→ Exercise aim: Figure out the number of lines in the data that hold the string "begin". Reply with that figure only.

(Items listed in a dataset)
....

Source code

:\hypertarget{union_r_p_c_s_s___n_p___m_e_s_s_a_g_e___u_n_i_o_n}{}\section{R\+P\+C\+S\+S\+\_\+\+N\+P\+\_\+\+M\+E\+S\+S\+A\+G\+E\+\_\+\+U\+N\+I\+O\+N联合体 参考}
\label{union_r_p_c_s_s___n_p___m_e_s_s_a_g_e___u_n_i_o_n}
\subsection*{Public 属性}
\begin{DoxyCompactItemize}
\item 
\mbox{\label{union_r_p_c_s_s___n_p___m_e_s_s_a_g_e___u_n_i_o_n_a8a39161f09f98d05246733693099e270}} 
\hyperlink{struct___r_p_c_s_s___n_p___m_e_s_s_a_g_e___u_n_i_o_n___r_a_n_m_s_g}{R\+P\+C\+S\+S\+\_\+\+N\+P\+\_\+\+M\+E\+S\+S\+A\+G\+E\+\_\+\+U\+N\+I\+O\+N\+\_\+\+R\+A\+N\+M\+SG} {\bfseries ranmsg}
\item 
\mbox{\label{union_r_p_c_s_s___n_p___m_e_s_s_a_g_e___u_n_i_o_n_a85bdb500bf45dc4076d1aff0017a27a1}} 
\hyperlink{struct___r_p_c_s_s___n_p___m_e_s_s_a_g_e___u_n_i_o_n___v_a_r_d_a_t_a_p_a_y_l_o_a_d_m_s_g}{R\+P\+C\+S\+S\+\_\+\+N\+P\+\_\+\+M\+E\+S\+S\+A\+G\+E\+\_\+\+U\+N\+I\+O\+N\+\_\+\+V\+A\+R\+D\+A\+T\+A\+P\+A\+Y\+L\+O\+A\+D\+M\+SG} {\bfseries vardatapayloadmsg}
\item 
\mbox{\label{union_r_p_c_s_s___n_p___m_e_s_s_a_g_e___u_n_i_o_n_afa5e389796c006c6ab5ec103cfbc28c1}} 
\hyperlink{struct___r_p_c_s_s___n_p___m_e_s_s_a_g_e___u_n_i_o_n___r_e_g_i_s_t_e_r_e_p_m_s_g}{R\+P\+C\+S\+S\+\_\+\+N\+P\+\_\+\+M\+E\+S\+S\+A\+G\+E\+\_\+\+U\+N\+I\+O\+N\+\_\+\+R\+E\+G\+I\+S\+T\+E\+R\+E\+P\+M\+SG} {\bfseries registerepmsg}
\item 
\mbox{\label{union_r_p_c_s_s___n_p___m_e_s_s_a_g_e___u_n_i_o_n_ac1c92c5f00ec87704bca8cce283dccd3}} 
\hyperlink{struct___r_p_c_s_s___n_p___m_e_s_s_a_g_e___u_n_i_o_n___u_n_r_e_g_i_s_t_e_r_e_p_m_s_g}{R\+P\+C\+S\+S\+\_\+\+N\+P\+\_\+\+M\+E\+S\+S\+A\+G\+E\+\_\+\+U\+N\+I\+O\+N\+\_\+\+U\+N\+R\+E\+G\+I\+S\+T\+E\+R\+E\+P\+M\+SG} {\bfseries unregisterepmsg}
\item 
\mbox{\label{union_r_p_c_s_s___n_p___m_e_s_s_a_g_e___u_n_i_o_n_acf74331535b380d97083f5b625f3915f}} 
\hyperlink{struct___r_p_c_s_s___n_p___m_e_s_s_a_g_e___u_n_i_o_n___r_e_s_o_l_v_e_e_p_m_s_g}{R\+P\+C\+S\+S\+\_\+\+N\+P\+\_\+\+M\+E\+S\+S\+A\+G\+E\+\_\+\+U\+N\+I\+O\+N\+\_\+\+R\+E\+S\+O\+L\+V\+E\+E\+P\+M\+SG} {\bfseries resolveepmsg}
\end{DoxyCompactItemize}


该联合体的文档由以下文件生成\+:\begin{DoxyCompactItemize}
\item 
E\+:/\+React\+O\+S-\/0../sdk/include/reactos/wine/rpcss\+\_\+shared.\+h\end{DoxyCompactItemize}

....

→ Exercise solution: 2